◆ Task item:
Nothing past the line containing "## 🎯 Challenge Overview" belongs in the output. Copy exactly every line of the data below from the first up to and including it.

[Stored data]
***
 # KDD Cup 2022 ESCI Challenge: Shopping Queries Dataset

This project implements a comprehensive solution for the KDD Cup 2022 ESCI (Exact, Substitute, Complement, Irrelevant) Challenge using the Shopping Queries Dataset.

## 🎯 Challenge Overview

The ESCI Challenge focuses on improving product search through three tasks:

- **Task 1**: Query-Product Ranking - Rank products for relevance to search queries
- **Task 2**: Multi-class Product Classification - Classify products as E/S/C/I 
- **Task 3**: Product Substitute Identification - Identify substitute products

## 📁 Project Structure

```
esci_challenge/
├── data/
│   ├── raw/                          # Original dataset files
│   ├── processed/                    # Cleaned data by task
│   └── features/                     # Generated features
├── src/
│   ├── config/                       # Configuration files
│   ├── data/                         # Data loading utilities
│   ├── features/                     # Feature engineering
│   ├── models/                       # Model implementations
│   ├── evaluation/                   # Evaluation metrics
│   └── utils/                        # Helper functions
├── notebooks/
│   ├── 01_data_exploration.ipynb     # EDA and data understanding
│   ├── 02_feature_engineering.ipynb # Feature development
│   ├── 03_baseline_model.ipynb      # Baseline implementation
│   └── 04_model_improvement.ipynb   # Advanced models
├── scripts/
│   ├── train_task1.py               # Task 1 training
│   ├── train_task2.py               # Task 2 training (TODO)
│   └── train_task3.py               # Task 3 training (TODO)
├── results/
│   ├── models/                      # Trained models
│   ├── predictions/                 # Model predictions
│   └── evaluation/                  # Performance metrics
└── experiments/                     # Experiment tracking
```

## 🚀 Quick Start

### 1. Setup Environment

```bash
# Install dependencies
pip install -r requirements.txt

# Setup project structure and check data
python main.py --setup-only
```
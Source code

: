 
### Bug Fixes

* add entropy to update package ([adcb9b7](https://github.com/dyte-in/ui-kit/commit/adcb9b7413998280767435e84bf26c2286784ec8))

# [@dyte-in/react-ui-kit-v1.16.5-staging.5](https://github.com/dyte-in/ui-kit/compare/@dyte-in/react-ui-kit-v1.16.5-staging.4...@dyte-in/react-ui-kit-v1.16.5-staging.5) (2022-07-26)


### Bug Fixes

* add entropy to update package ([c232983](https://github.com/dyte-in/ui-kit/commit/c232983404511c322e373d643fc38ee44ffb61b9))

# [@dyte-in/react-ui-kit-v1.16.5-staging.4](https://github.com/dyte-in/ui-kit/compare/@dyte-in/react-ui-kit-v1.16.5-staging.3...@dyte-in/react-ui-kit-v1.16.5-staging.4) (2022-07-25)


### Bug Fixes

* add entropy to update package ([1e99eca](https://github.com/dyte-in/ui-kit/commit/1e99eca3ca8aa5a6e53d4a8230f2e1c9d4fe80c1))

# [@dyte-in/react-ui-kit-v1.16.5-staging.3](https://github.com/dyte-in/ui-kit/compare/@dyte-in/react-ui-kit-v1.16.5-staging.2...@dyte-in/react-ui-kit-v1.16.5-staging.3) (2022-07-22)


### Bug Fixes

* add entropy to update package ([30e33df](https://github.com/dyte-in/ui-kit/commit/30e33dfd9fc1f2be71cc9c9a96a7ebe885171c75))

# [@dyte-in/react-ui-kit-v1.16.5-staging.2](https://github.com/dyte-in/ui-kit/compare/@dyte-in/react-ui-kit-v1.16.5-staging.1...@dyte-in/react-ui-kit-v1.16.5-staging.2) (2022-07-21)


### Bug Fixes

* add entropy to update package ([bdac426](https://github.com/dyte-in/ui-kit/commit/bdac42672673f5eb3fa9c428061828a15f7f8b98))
***
◆ Answer box:
 # KDD Cup 2022 ESCI Challenge: Shopping Queries Dataset

This project implements a comprehensive solution for the KDD Cup 2022 ESCI (Exact, Substitute, Complement, Irrelevant) Challenge using the Shopping Queries Dataset.

## 🎯 Challenge Overview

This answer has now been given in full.